Metropolitan Acoustics is pleased to announce we were on the following Grand Jury Award winning teams:
Arts, Research, Culture House (ARCH)
University of Pennsylvania
3601 Locust Walk, Philadelphia
Architect: Saylor Gregg
Once a private Protestant student center, this Collegiate Gothic landmark building has been part of the University since 1999 as a multicultural student hub. Recently renovated to serve today’s students – the building combines historic character with contemporary furnishings.
Metropolitan Acoustics consulted on the interior room acoustics, acoustical isolation and mechanical system noise and vibration control for this building renovation. The ground floor is now an open plan living room which allows students to mingle amongst each other. The first floor has more lounges, meeting rooms, a café and an outdoor terrace, and the second floor is now a premier classroom/auditorium for up to 150 students.
1400 North Columbus Boulevard, Philadelphia
Architect: Wallace Roberts and Todd
Built in 1902 as pumping station for the Philadelphia Water Department, this historic landmark is now a major cultural destination. Ceilings were removed, windows were unveiled and vintage finishes were retained in this brick and terracotta industrial facility.
Metropolitan Acoustics provided interior room acoustic analysis for the Performance Theater as well as acoustical isolation between the theater and restaurant, with particular attention to the operable partition. We also consulted on the mechanical system to control noise and vibration into the theater space. From all accounts, the space sounds marvelous!
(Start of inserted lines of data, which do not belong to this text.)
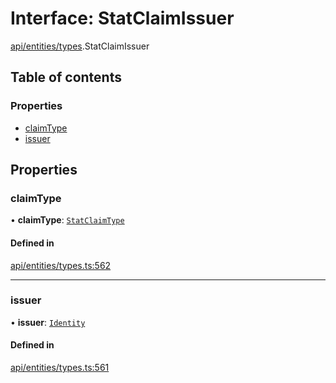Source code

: # Interface: StatClaimIssuer

[api/entities/types](../wiki/api.entities.types).StatClaimIssuer

## Table of contents

### Properties

- [claimType](../wiki/api.entities.types.StatClaimIssuer#claimtype)
- [issuer](../wiki/api.entities.types.StatClaimIssuer#issuer)

## Properties

### claimType

• **claimType**: [`StatClaimType`](../wiki/api.entities.types#statclaimtype)

#### Defined in

[api/entities/types.ts:562](https://github.com/PolymeshAssociation/polymesh-sdk/blob/f8a937f04/src/api/entities/types.ts#L562)

___

### issuer

• **issuer**: [`Identity`](../wiki/api.entities.Identity.Identity)

#### Defined in

[api/entities/types.ts:561](https://github.com/PolymeshAssociation/polymesh-sdk/blob/f8a937f04/src/api/entities/types.ts#L561)
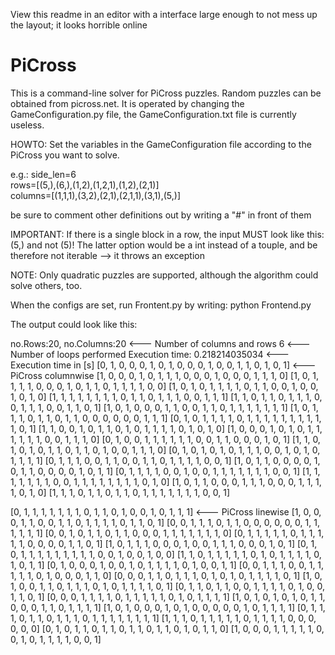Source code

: View this readme in an editor with a interface large enough to not mess up the layout; it looks horrible online


# PiCross
This is a command-line solver for PiCross puzzles. Random puzzles can be obtained from picross.net.
It is operated by changing the GameConfiguration.py file, the GameConfiguration.txt file is currently useless.

HOWTO:
Set the variables in the GameConfiguration file according to the PiCross you want to solve.

e.g.:
side_len=6                                       
rows=[(5,),(6,),(1,2),(1,2,1),(1,2),(2,1)]        
columns=[(1,1,1),(3,2),(2,1),(2,1,1),(3,1),(5,)] 

be sure to comment other definitions out by writing a "#" in front of them

IMPORTANT: If there is a single block in a row, the input MUST look like this: (5,) and not (5)!
The latter option would be a int instead of a touple, and be therefore not iterable --> it throws an exception

NOTE:
Only quadratic puzzles are supported, although the algorithm could solve others, too.

When the configs are set, run Frontent.py by writing: python Frontend.py

The output could look like this:

no.Rows:20, no.Columns:20  <--- Number of columns and rows
6 <---Number of loops performed
Execution time: 0.218214035034  <--- Execution time in [s]
[0, 1, 0, 0, 0, 1, 0, 1, 0, 0, 0, 1, 0, 0, 1, 1, 0, 1, 0, 1]    <--- PiCross columnwise
[1, 0, 0, 0, 1, 0, 1, 1, 1, 0, 0, 0, 1, 0, 0, 0, 1, 1, 1, 0]
[1, 0, 1, 1, 1, 1, 0, 0, 0, 1, 0, 1, 1, 0, 1, 1, 1, 1, 0, 0]
[1, 0, 1, 0, 1, 1, 1, 1, 0, 1, 1, 0, 0, 1, 0, 0, 1, 0, 1, 0]
[1, 1, 1, 1, 1, 1, 1, 1, 0, 1, 1, 0, 1, 1, 1, 0, 0, 1, 1, 1]
[1, 1, 0, 1, 1, 0, 1, 1, 1, 0, 0, 1, 1, 1, 0, 0, 1, 1, 0, 1]
[1, 0, 1, 0, 0, 0, 1, 1, 0, 0, 1, 1, 0, 1, 1, 1, 1, 1, 1, 1]
[1, 0, 1, 1, 1, 0, 1, 1, 0, 1, 1, 0, 0, 0, 0, 0, 0, 1, 1, 1]
[0, 1, 0, 1, 1, 1, 1, 0, 1, 1, 1, 1, 1, 1, 1, 1, 1, 1, 0, 1]
[1, 1, 0, 0, 1, 0, 1, 1, 0, 1, 0, 1, 1, 1, 1, 0, 1, 0, 1, 0]
[1, 0, 0, 0, 1, 0, 1, 0, 1, 1, 1, 1, 1, 1, 0, 0, 1, 1, 1, 0]
[0, 1, 0, 0, 1, 1, 1, 1, 1, 1, 0, 0, 1, 1, 0, 0, 0, 1, 0, 1]
[1, 1, 0, 1, 0, 1, 0, 1, 1, 0, 1, 1, 0, 1, 0, 0, 1, 1, 1, 0]
[0, 1, 0, 1, 0, 1, 0, 1, 1, 1, 0, 0, 1, 0, 1, 0, 1, 1, 1, 1]
[0, 1, 1, 1, 0, 0, 1, 1, 0, 0, 1, 1, 0, 1, 1, 1, 1, 0, 0, 1]
[1, 0, 1, 1, 0, 0, 0, 0, 1, 0, 1, 1, 0, 0, 0, 0, 1, 0, 1, 1]
[0, 1, 1, 1, 1, 0, 0, 1, 0, 0, 1, 1, 1, 1, 1, 1, 1, 0, 0, 1]
[1, 1, 1, 1, 1, 1, 1, 0, 0, 1, 1, 1, 1, 1, 1, 1, 1, 0, 1, 0]
[1, 0, 1, 1, 0, 0, 0, 1, 1, 1, 0, 0, 0, 1, 1, 1, 1, 0, 1, 0]
[1, 1, 1, 0, 1, 1, 0, 1, 1, 0, 1, 1, 1, 1, 1, 1, 1, 0, 0, 1]



[0, 1, 1, 1, 1, 1, 1, 1, 0, 1, 1, 0, 1, 0, 0, 1, 0, 1, 1, 1]    <--- PiCross linewise
[1, 0, 0, 0, 1, 1, 0, 0, 1, 1, 0, 1, 1, 1, 1, 0, 1, 1, 0, 1]
[0, 0, 1, 1, 1, 0, 1, 1, 0, 0, 0, 0, 0, 0, 1, 1, 1, 1, 1, 1]
[0, 0, 1, 0, 1, 1, 0, 1, 1, 0, 0, 0, 1, 1, 1, 1, 1, 1, 1, 0]
[0, 1, 1, 1, 1, 1, 0, 1, 1, 1, 1, 1, 0, 0, 0, 0, 1, 1, 0, 1]
[1, 0, 1, 1, 1, 0, 0, 0, 1, 0, 0, 1, 1, 1, 0, 0, 0, 1, 0, 1]
[0, 1, 0, 1, 1, 1, 1, 1, 1, 1, 1, 1, 0, 0, 1, 0, 0, 1, 0, 0]
[1, 1, 0, 1, 1, 1, 1, 1, 0, 1, 0, 1, 1, 1, 1, 0, 1, 0, 1, 1]
[0, 1, 0, 0, 0, 1, 0, 0, 1, 0, 1, 1, 1, 1, 0, 1, 0, 0, 1, 1]
[0, 0, 1, 1, 1, 0, 0, 1, 1, 1, 1, 1, 0, 1, 0, 0, 0, 1, 1, 0]
[0, 0, 0, 1, 1, 0, 1, 1, 1, 0, 1, 0, 1, 0, 1, 1, 1, 1, 0, 1]
[1, 0, 1, 0, 0, 1, 1, 0, 1, 1, 1, 0, 1, 0, 1, 1, 1, 1, 0, 1]
[0, 1, 1, 0, 1, 1, 0, 0, 1, 1, 1, 1, 0, 1, 0, 0, 1, 1, 0, 1]
[0, 0, 0, 1, 1, 1, 1, 0, 1, 1, 1, 1, 1, 0, 1, 0, 1, 1, 1, 1]
[1, 0, 1, 0, 1, 0, 1, 0, 1, 1, 0, 0, 0, 1, 1, 0, 1, 1, 1, 1]
[1, 0, 1, 0, 0, 0, 1, 0, 1, 0, 0, 0, 0, 0, 1, 0, 1, 1, 1, 1]
[0, 1, 1, 1, 0, 1, 1, 0, 1, 1, 1, 0, 1, 1, 1, 1, 1, 1, 1, 1]
[1, 1, 1, 0, 1, 1, 1, 1, 1, 0, 1, 1, 1, 1, 0, 0, 0, 0, 0, 0]
[0, 1, 0, 1, 1, 0, 1, 1, 0, 1, 1, 0, 1, 1, 0, 1, 0, 1, 1, 0]
[1, 0, 0, 0, 1, 1, 1, 1, 1, 0, 0, 1, 0, 1, 1, 1, 1, 0, 0, 1]
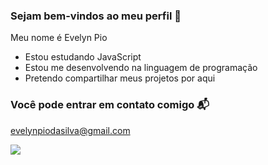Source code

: ### Sejam bem-vindos ao meu perfil 🤠

Meu nome é Evelyn Pio 

- Estou estudando JavaScript 
- Estou me desenvolvendo na linguagem de programação
- Pretendo compartilhar meus projetos por aqui

### Você pode entrar em contato comigo 📬

evelynpiodasilva@gmail.com 

![](https://tenor.com/b0TMM.gif)

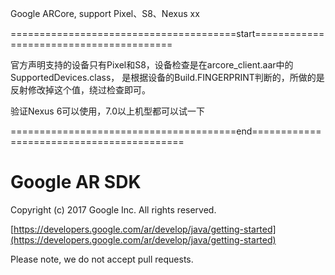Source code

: 
Google ARCore, support Pixel、S8、Nexus xx

=======================================start========================================

官方声明支持的设备只有Pixel和S8，设备检查是在arcore_client.aar中的SupportedDevices.class，
是根据设备的Build.FINGERPRINT判断的，所做的是反射修改掉这个值，绕过检查即可。

验证Nexus 6可以使用，7.0以上机型都可以试一下

=======================================end==========================================

Google AR SDK
=====================
Copyright (c) 2017 Google Inc.  All rights reserved.

[https://developers.google.com/ar/develop/java/getting-started](https://developers.google.com/ar/develop/java/getting-started)

Please note, we do not accept pull requests.
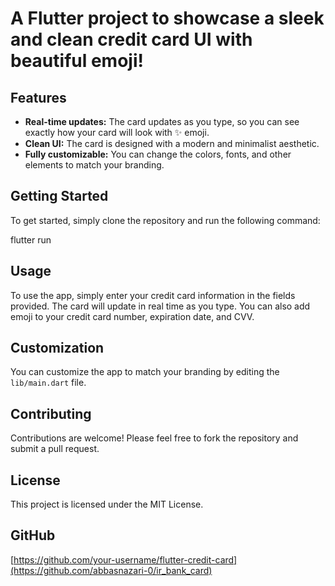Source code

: # A Flutter project to showcase a sleek and clean credit card UI with  beautiful emoji!

## Features

* **Real-time updates:** The card updates as you type, so you can see exactly how your card will look with ✨ emoji.
* **Clean UI:** The card is designed with a modern and minimalist aesthetic.
* **Fully customizable:** You can change the colors, fonts, and other elements to match your branding.

## Getting Started

To get started, simply clone the repository and run the following command:

flutter run


## Usage

To use the app, simply enter your credit card information in the fields provided. The card will update in real time as you type. You can also add  emoji to your credit card number, expiration date, and CVV.

## Customization

You can customize the app to match your branding by editing the `lib/main.dart` file.

## Contributing

Contributions are welcome! Please feel free to fork the repository and submit a pull request.

## License

This project is licensed under the MIT License.

## GitHub

[https://github.com/your-username/flutter-credit-card](https://github.com/abbasnazari-0/ir_bank_card)
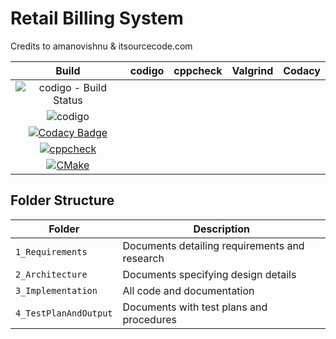 # Retail Billing System 
Credits to amanovishnu & itsourcecode.com


|Build|codigo|cppcheck|Valgrind|Codacy|
|:--:|:--:|:--:|:--:|:--:|
|![codigo - Build Status](https://api.codiga.io/project/30944/score/svg) |
![codigo](https://api.codiga.io/project/30944/status/svg) |
[![Codacy Badge](https://app.codacy.com/project/badge/Grade/1cf3cea7803f444b8d926ffff2ae3ba2)](https://www.codacy.com/gh/LOGESHWARANS389/M1_RetailBillingSystem_Application/dashboard?utm_source=github.com&amp;utm_medium=referral&amp;utm_content=LOGESHWARANS389/M1_RetailBillingSystem_Application&amp;utm_campaign=Badge_Grade) |
[![cppcheck](https://github.com/LOGESHWARANS389/M1_RetailBillingSystem_Application/actions/workflows/c-cpp.yml/badge.svg)](https://github.com/LOGESHWARANS389/M1_RetailBillingSystem_Application/actions/workflows/c-cpp.yml) |
[![CMake](https://github.com/LOGESHWARANS389/M1_RetailBillingSystem_Application/actions/workflows/cmake.yml/badge.svg)](https://github.com/LOGESHWARANS389/M1_RetailBillingSystem_Application/actions/workflows/cmake.yml)|
## Folder Structure
Folder               | Description
---------------------| -----------------------------------------
`1_Requirements`     | Documents detailing requirements and research
`2_Architecture`     | Documents specifying design details
`3_Implementation `  | All code and documentation
`4_TestPlanAndOutput`| Documents with test plans and procedures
And is proudly part of the energetic Philadelphia Waterfront.
110-118 West Oxford Street, Philadelphia
Built between 1873-1913 as part of a thriving industrial center that included factories, mills and warehouses – this was once the Quaker City Dye Works. Many of the buildings did not survive. But this modest, two-building, four-story structure did, and is now a 114-unit apartment complex geared towards teachers and educational organizations.
Located near the elevated train lines, Metropolitan Acoustics provided consultation on the exterior to interior sound isolation. We also reviewed the floor/ceiling and wall assemblies to ensure appropriate airborne and impact isolation.